(Extracted material Opens)

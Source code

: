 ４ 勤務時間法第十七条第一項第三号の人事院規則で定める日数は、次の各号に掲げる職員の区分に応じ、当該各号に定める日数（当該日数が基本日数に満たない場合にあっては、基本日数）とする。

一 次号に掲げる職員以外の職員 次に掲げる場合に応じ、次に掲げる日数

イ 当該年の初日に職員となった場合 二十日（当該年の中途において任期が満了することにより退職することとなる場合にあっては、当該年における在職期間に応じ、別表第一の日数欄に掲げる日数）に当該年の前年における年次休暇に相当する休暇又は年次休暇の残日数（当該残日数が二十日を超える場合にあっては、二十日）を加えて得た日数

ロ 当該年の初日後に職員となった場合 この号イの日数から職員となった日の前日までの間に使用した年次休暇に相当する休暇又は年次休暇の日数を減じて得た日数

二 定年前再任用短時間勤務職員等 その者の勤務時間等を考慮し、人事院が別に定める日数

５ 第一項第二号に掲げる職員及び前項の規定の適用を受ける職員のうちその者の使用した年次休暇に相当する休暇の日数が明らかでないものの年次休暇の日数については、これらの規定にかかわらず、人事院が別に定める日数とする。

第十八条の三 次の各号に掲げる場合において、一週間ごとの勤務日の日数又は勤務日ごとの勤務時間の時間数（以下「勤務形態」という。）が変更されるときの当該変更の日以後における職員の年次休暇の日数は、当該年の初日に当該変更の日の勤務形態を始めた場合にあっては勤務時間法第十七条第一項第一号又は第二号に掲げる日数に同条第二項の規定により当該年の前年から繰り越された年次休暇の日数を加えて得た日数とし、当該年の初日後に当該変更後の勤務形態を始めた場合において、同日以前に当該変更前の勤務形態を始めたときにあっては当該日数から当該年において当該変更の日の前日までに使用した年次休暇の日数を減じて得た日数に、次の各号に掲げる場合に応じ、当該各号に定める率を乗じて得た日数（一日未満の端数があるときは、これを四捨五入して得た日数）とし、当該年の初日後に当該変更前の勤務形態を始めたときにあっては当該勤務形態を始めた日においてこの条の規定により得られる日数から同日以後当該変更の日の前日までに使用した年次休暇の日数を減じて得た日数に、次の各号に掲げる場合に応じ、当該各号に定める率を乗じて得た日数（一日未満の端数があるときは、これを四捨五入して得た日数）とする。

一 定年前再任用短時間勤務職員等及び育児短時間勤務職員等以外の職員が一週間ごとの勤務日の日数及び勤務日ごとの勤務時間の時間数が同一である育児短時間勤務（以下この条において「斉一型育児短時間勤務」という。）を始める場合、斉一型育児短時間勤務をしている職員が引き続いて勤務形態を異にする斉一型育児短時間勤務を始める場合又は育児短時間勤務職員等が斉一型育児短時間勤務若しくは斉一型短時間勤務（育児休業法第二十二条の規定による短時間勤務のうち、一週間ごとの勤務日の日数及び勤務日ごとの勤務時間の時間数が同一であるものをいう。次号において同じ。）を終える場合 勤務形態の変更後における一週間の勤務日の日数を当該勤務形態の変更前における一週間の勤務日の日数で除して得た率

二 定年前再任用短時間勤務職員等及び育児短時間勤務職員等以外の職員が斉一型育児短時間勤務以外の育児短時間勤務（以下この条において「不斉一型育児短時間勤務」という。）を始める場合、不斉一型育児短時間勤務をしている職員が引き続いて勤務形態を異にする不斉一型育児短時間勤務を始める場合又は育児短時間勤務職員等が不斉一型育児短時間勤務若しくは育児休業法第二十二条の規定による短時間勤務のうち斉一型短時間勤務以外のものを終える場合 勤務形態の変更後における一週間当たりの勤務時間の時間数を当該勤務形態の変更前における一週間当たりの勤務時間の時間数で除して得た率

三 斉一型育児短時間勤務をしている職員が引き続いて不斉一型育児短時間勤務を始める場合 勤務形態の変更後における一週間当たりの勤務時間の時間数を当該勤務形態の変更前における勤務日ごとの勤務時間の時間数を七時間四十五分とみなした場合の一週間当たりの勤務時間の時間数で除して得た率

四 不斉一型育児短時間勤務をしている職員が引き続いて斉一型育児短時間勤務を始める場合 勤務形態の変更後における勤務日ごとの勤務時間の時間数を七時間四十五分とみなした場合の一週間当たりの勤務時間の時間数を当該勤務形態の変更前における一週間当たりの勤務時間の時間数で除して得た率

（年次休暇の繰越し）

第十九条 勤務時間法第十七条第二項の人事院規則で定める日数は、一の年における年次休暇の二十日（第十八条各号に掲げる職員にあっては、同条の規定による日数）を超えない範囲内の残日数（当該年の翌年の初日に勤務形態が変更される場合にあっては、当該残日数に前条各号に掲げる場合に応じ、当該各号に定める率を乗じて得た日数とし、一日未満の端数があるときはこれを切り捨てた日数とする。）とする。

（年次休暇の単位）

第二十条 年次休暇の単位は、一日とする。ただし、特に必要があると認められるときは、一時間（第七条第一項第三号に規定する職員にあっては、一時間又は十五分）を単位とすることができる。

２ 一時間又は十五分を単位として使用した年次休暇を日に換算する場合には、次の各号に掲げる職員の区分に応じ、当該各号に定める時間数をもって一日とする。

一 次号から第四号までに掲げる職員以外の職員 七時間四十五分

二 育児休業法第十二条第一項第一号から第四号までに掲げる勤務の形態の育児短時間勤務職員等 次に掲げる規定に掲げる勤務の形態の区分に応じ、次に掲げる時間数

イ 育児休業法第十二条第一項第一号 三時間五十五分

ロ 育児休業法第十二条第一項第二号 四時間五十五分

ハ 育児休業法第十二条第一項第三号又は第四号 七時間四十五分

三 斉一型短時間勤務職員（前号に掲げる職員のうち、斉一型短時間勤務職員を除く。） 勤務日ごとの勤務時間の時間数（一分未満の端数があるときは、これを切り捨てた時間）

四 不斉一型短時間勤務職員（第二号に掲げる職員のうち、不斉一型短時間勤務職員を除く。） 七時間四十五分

(Extracted material Closes)

▸ **Exercise**
Every line containing the string "次の各号に掲げる職員の区分に応じ" should be pulled from the listing and copied.

▸ **Answer box**
: ４ 勤務時間法第十七条第一項第三号の人事院規則で定める日数は、次の各号に掲げる職員の区分に応じ、当該各号に定める日数（当該日数が基本日数に満たない場合にあっては、基本日数）とする。
２ 一時間又は十五分を単位として使用した年次休暇を日に換算する場合には、次の各号に掲げる職員の区分に応じ、当該各号に定める時間数をもって一日とする。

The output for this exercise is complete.